In the early days of Samsung's 3nm being released, the industry has been criticizing its yields, but according to industry sources in January, Samsung Electronics Co. on Monday significantly improved its yields for the industry's most advanced 3nm chips produced for fabless customers. The source said Samsung's first-generation 3-nanometer process node production yields reached a "perfect level," but he did not elaborate further.
Previously, Taiwan media reported that TSMC's 3nm process yield was higher than Samsung's at 85%. But South Korean industry sources downplayed the report, saying the figure appeared to be inflated. They said TSMC's production yield is at most 50 percent, considering its mass production and delivery schedule to Apple for the industry's smallest chip.
According to the media, because of the first generation of 3nm, Samsung is heavily invested in the development of the second generation process.
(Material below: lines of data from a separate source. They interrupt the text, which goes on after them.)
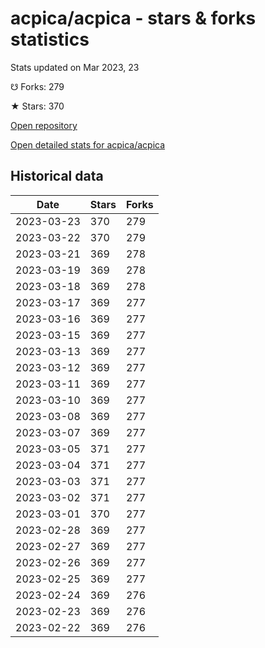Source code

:# acpica/acpica - stars & forks statistics

Stats updated on Mar 2023, 23

☋ Forks: 279

★ Stars: 370

[Open repository](https://github.com/acpica/acpica)

[Open detailed stats for acpica/acpica](https://reviewgithub.com/rep/acpica/acpica)

## Historical data
| Date | Stars | Forks |
|------|-------|-------|
| 2023-03-23 | 370 | 279 | 
| 2023-03-22 | 370 | 279 | 
| 2023-03-21 | 369 | 278 | 
| 2023-03-19 | 369 | 278 | 
| 2023-03-18 | 369 | 278 | 
| 2023-03-17 | 369 | 277 | 
| 2023-03-16 | 369 | 277 | 
| 2023-03-15 | 369 | 277 | 
| 2023-03-13 | 369 | 277 | 
| 2023-03-12 | 369 | 277 | 
| 2023-03-11 | 369 | 277 | 
| 2023-03-10 | 369 | 277 | 
| 2023-03-08 | 369 | 277 | 
| 2023-03-07 | 369 | 277 | 
| 2023-03-05 | 371 | 277 | 
| 2023-03-04 | 371 | 277 | 
| 2023-03-03 | 371 | 277 | 
| 2023-03-02 | 371 | 277 | 
| 2023-03-01 | 370 | 277 | 
| 2023-02-28 | 369 | 277 | 
| 2023-02-27 | 369 | 277 | 
| 2023-02-26 | 369 | 277 | 
| 2023-02-25 | 369 | 277 | 
| 2023-02-24 | 369 | 276 | 
| 2023-02-23 | 369 | 276 | 
| 2023-02-22 | 369 | 276 | 

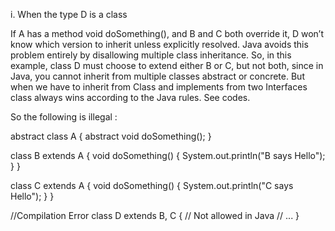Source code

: i. When the type D is a class

If A has a method void doSomething(), and B and C both override it, D won’t know which version to inherit unless explicitly resolved. Java avoids this problem entirely by disallowing multiple class inheritance. So, in this example, class D must choose to extend either B or C, but not both, since in Java, you cannot inherit from multiple classes abstract or concrete. 
But when we have to inherit from Class and implements from two Interfaces class always wins according to the Java rules. See codes.

So the following is illegal :

abstract class A {
    abstract void doSomething();
}

class B extends A {
    void doSomething() {
        System.out.println("B says Hello");
    }
}

class C extends A {
    void doSomething() {
        System.out.println("C says Hello");
    }
}

//Compilation Error
class D extends B, C {  // Not allowed in Java
    // ...
}
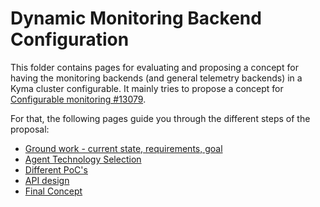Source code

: # Dynamic Monitoring Backend Configuration

This folder contains pages for evaluating and proposing a concept for having the monitoring backends (and general telemetry backends) in a Kyma cluster configurable. It mainly tries to propose a concept for [Configurable monitoring #13079](https://github.com/kyma-project/kyma/issues/13079).

For that, the following pages guide you through the different steps of the proposal:
* [Ground work - current state, requirements, goal](./01-groundwork.md)
* [Agent Technology Selection](./02-agents.md)
* [Different PoC's](./03-pocs.md)
* [API design](./04-api.md)
* [Final Concept](./05-concept.md)
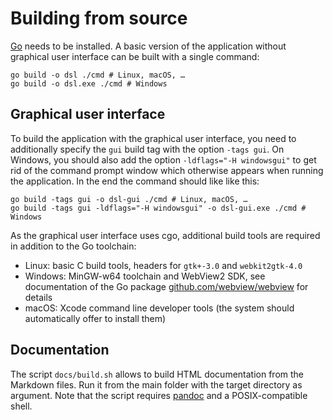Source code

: # Building from source

[Go](https://go.dev/) needs to be installed.
A basic version of the application without graphical user interface can be built with a single command:

	go build -o dsl ./cmd # Linux, macOS, …
	go build -o dsl.exe ./cmd # Windows

## Graphical user interface

To build the application with the graphical user interface, you need to additionally specify the `gui` build tag with the option `-tags gui`.
On Windows, you should also add the option `-ldflags="-H windowsgui"` to get rid of the command prompt window which otherwise appears when running the application.
In the end the command should like like this:

	go build -tags gui -o dsl-gui ./cmd # Linux, macOS, …
	go build -tags gui -ldflags="-H windowsgui" -o dsl-gui.exe ./cmd # Windows

As the graphical user interface uses cgo, additional build tools are required in addition to the Go toolchain:

- Linux: basic C build tools, headers for `gtk+-3.0` and `webkit2gtk-4.0`
- Windows: MinGW-w64 toolchain and WebView2 SDK, see documentation of the Go package [github.com/webview/webview](https://github.com/webview/webview) for details
- macOS: Xcode command line developer tools (the system should automatically offer to install them)

## Documentation

The script `docs/build.sh` allows to build HTML documentation from the Markdown files.
Run it from the main folder with the target directory as argument.
Note that the script requires [pandoc](https://pandoc.org/) and a POSIX-compatible shell.
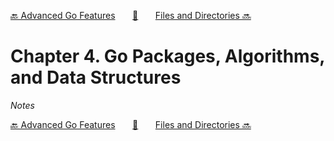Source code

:[🔙 Advanced Go Features][previous-chapter]&nbsp;&nbsp;&nbsp;&nbsp;&nbsp;&nbsp;&nbsp;[🏡][readme]&nbsp;&nbsp;&nbsp;&nbsp;&nbsp;&nbsp;&nbsp;[Files and Directories 🔜][upcoming-chapter]

# Chapter 4. Go Packages, Algorithms, and Data Structures

_Notes_

[🔙 Advanced Go Features][previous-chapter]&nbsp;&nbsp;&nbsp;&nbsp;&nbsp;&nbsp;&nbsp;[🏡][readme]&nbsp;&nbsp;&nbsp;&nbsp;&nbsp;&nbsp;&nbsp;[Files and Directories 🔜][upcoming-chapter]

[readme]: README.md
[previous-chapter]: ch03-advanced-go-features.md
[upcoming-chapter]: ch05-files-and-directories.md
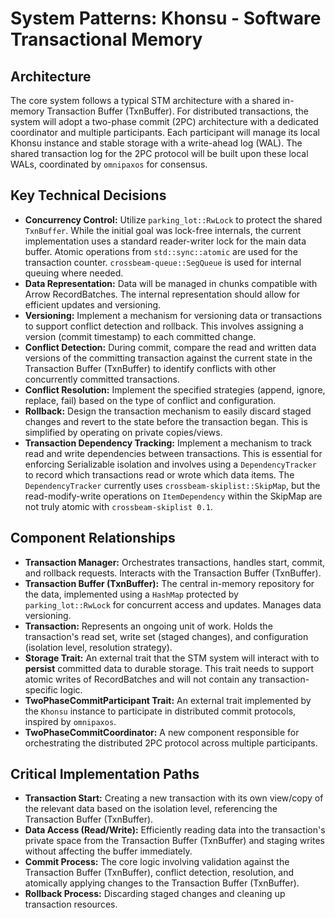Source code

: # System Patterns: Khonsu - Software Transactional Memory

## Architecture

The core system follows a typical STM architecture with a shared in-memory Transaction Buffer (TxnBuffer). For distributed transactions, the system will adopt a two-phase commit (2PC) architecture with a dedicated coordinator and multiple participants. Each participant will manage its local Khonsu instance and stable storage with a write-ahead log (WAL). The shared transaction log for the 2PC protocol will be built upon these local WALs, coordinated by `omnipaxos` for consensus.

## Key Technical Decisions

- **Concurrency Control:** Utilize `parking_lot::RwLock` to protect the shared `TxnBuffer`. While the initial goal was lock-free internals, the current implementation uses a standard reader-writer lock for the main data buffer. Atomic operations from `std::sync::atomic` are used for the transaction counter. `crossbeam-queue::SegQueue` is used for internal queuing where needed.
- **Data Representation:** Data will be managed in chunks compatible with Arrow RecordBatches. The internal representation should allow for efficient updates and versioning.
- **Versioning:** Implement a mechanism for versioning data or transactions to support conflict detection and rollback. This involves assigning a version (commit timestamp) to each committed change.
- **Conflict Detection:** During commit, compare the read and written data versions of the committing transaction against the current state in the Transaction Buffer (TxnBuffer) to identify conflicts with other concurrently committed transactions.
- **Conflict Resolution:** Implement the specified strategies (append, ignore, replace, fail) based on the type of conflict and configuration.
- **Rollback:** Design the transaction mechanism to easily discard staged changes and revert to the state before the transaction began. This is simplified by operating on private copies/views.
- **Transaction Dependency Tracking:** Implement a mechanism to track read and write dependencies between transactions. This is essential for enforcing Serializable isolation and involves using a `DependencyTracker` to record which transactions read or wrote which data items. The `DependencyTracker` currently uses `crossbeam-skiplist::SkipMap`, but the read-modify-write operations on `ItemDependency` within the SkipMap are not truly atomic with `crossbeam-skiplist 0.1`.

## Component Relationships

- **Transaction Manager:** Orchestrates transactions, handles start, commit, and rollback requests. Interacts with the Transaction Buffer (TxnBuffer).
- **Transaction Buffer (TxnBuffer):** The central in-memory repository for the data, implemented using a `HashMap` protected by `parking_lot::RwLock` for concurrent access and updates. Manages data versioning.
- **Transaction:** Represents an ongoing unit of work. Holds the transaction's read set, write set (staged changes), and configuration (isolation level, resolution strategy).
- **Storage Trait:** An external trait that the STM system will interact with to **persist** committed data to durable storage. This trait needs to support atomic writes of RecordBatches and will not contain any transaction-specific logic.
- **TwoPhaseCommitParticipant Trait:** An external trait implemented by the `Khonsu` instance to participate in distributed commit protocols, inspired by `omnipaxos`.
- **TwoPhaseCommitCoordinator:** A new component responsible for orchestrating the distributed 2PC protocol across multiple participants.

## Critical Implementation Paths

- **Transaction Start:** Creating a new transaction with its own view/copy of the relevant data based on the isolation level, referencing the Transaction Buffer (TxnBuffer).
- **Data Access (Read/Write):** Efficiently reading data into the transaction's private space from the Transaction Buffer (TxnBuffer) and staging writes without affecting the buffer immediately.
- **Commit Process:** The core logic involving validation against the Transaction Buffer (TxnBuffer), conflict detection, resolution, and atomically applying changes to the Transaction Buffer (TxnBuffer).
- **Rollback Process:** Discarding staged changes and cleaning up transaction resources.
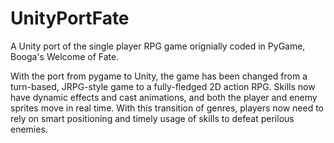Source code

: # UnityPortFate

A Unity port of the single player RPG game orignially coded in PyGame, Booga's Welcome of Fate.

With the port from pygame to Unity, the game has been changed from a turn-based, JRPG-style game to a fully-fledged 2D action RPG. 
Skills now have dynamic effects and cast animations, and both the player and enemy sprites move in real time.
With this transition of genres, players now need to rely on smart positioning and timely usage of skills to defeat perilous enemies.



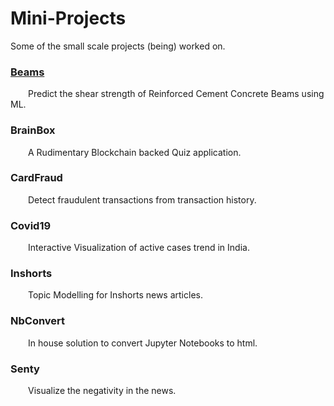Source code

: # Mini-Projects
Some of the small scale projects (being) worked on.
<u>
### Beams
</u>
&emsp;&emsp;Predict the shear strength of Reinforced Cement Concrete Beams using ML.

### BrainBox
&emsp;&emsp;A Rudimentary Blockchain backed Quiz application.

### CardFraud
&emsp;&emsp;Detect fraudulent transactions from transaction history.

### Covid19
&emsp;&emsp;Interactive Visualization of active cases trend in India.

### Inshorts
&emsp;&emsp;Topic Modelling for Inshorts news articles.

### NbConvert
&emsp;&emsp;In house solution to convert Jupyter Notebooks to html.

### Senty
&emsp;&emsp;Visualize the negativity in the news.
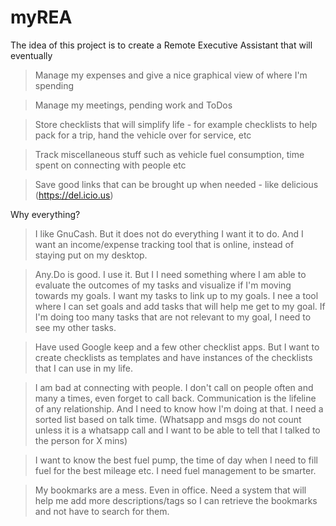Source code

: # myREA

The idea of this project is to create a Remote Executive Assistant that will eventually

> Manage my expenses and give a nice graphical view of where I'm spending

> Manage my meetings, pending work and ToDos

> Store checklists that will simplify life - for example checklists to help pack for a trip, hand the vehicle over for service, etc

> Track miscellaneous stuff such as vehicle fuel consumption, time spent on connecting with people etc

> Save good links that can be brought up when needed - like delicious (https://del.icio.us)

Why everything?

> I like GnuCash. But it does not do everything I want it to do. And I want an income/expense tracking tool that is online, instead of staying put on my desktop.

> Any.Do is good. I use it. But I I need something where I am able to evaluate the outcomes of my tasks and visualize if I'm moving towards my goals. I want my tasks to link up to my goals. I nee a tool where I can set goals and add tasks that will help me get to my goal. If I'm doing too many tasks that are not relevant to my goal, I need to see my other tasks.

> Have used Google keep and a few other checklist apps. But I want to create checklists as templates and have instances of the checklists that I can use in my life.

> I am bad at connecting with people. I don't call on people often and many a times, even forget to call back. Communication is the lifeline of any relationship. And I need to know how I'm doing at that. I need a sorted list based on talk time. (Whatsapp and msgs do not count unless it is a whatsapp call and I want to be able to tell that I talked to the person for X mins)

> I want to know the best fuel pump, the time of day when I need to fill fuel for the best mileage etc. I need fuel management to be smarter.

> My bookmarks are a mess. Even in office. Need a system that will help me add more descriptions/tags so I can retrieve the bookmarks and not have to search for them.
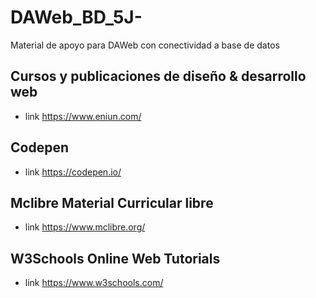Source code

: # DAWeb_BD_5J-
Material de apoyo para DAWeb con conectividad a base de datos
## Cursos y publicaciones de diseño & desarrollo web
- link https://www.eniun.com/
## Codepen
- link   https://codepen.io/
## Mclibre Material Curricular libre
- link  https://www.mclibre.org/
## W3Schools Online Web Tutorials
- link https://www.w3schools.com/
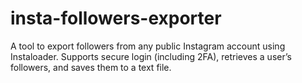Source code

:# insta-followers-exporter
A tool to export followers from any public Instagram account using Instaloader. Supports secure login (including 2FA), retrieves a user’s followers, and saves them to a text file.
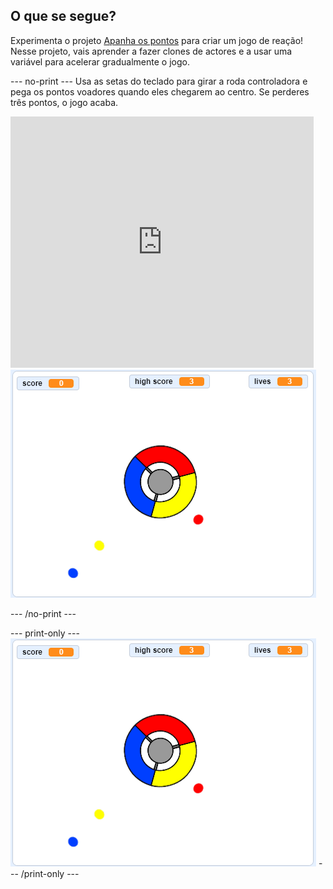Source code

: ## O que se segue?

Experimenta o projeto [Apanha os pontos](https://projects.raspberrypi.org/en/projects/catch-the-dots?utm_source=pathway&utm_medium=whatnext&utm_campaign=projects) para criar um jogo de reação! Nesse projeto, vais aprender a fazer clones de actores e a usar uma variável para acelerar gradualmente o jogo.

\--- no-print \--- Usa as setas do teclado para girar a roda controladora e pega os pontos voadores quando eles chegarem ao centro. Se perderes três pontos, o jogo acaba.

<div class="scratch-preview">
  <iframe allowtransparency="true" width="485" height="402" src="https://scratch.mit.edu/projects/embed/252923761/?autostart=false" frameborder="0" scrolling="no"></iframe>
  <img src="images/dots-final.png">
</div>

\--- /no-print \---

\--- print-only \--- ![Dots screenshot](images/dots-final.png) \--- /print-only \---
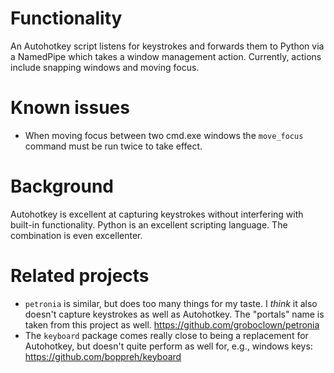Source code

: # Functionality
An Autohotkey script listens for keystrokes and forwards them to Python via a NamedPipe which takes a window management action. Currently, actions include snapping windows and moving focus.


# Known issues
- When moving focus between two cmd.exe windows the `move_focus` command must be run twice to take effect.


# Background
Autohotkey is excellent at capturing keystrokes without interfering with built-in functionality. Python is an excellent scripting language. The combination is even excellenter.


# Related projects
- `petronia` is similar, but does too many things for my taste. I *think* it also doesn't capture keystrokes as well as Autohotkey. The "portals" name is taken from this project as well.
https://github.com/groboclown/petronia
- The `keyboard` package comes really close to being a replacement for Autohotkey, but doesn't quite perform as well for, e.g., windows keys: https://github.com/boppreh/keyboard

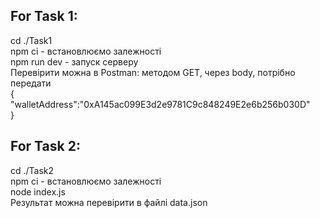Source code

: ## For Task 1:
cd ./Task1 <br>
npm ci - встановлюємо залежності <br>
npm run dev - запуск серверу <br>
Перевірити можна в Postman: методом GET, через body, потрібно передати <br>
{<br>
"walletAddress":"0xA145ac099E3d2e9781C9c848249E2e6b256b030D"<br>
}
## For Task 2:
cd ./Task2 <br>
npm ci - встановлюємо залежності <br>
node index.js <br>
Результат можна перевірити в файлі data.json
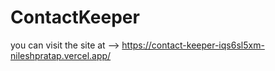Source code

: # ContactKeeper

you can visit the site at --> https://contact-keeper-iqs6sl5xm-nileshpratap.vercel.app/
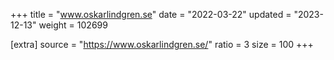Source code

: +++
title = "www.oskarlindgren.se"
date = "2022-03-22"
updated = "2023-12-13"
weight = 102699

[extra]
source = "https://www.oskarlindgren.se/"
ratio = 3
size = 100
+++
The report disclosed that Samsung's second-generation 3nm GAA process will be in volume production in 2024, and the process will incorporate the MBCFET architecture, which will also improve performance by quite a bit. Although Samsung did not share the statistical differences at the 4nm node, the second-generation 3nm GAA is still expected to reduce power consumption by up to 50%, improve performance by 30%, and reduce wafer area footprint by 35% compared to the company's 5nm process.
Although both Samsung and TSMC have put a lot of thought into 3nm, it seems that everyone is not interested in the first generation of the 3nm process, as seen in past news and announcements from manufacturers. For example, it was once rumored in the market that Apple would be the only customer for TSMC's first-generation 3nm process. However, the American giant has so far failed to announce its 3nm products.
This shows that the first generation of 3nm is not favored by the industry consensus. But the market's pursuit of the process has not yet stopped from what it seems. In addition to these two foundries, Intel will also reportedly launch its 3nm process node at the end of 2023. And they also seem to have their sights set on 2nm.
At that time, Intel's Intel 20A (2nm) will usher in the Angstrom era, utilizing GAA (RibbonFET) transistors and PowerVia technology to improve power retention. Intel's rival TSMC will adopt its GAA at the 2nm node in 2025, putting the former one step ahead as chipmakers hit the miniaturization limit. Add to that Rapidus, a Japanese start-up that will implement a 2nm prototype line in 2025, and Samsung.
For chip companies, how they face the chip design challenge and cost challenge will be their top priority for years to come.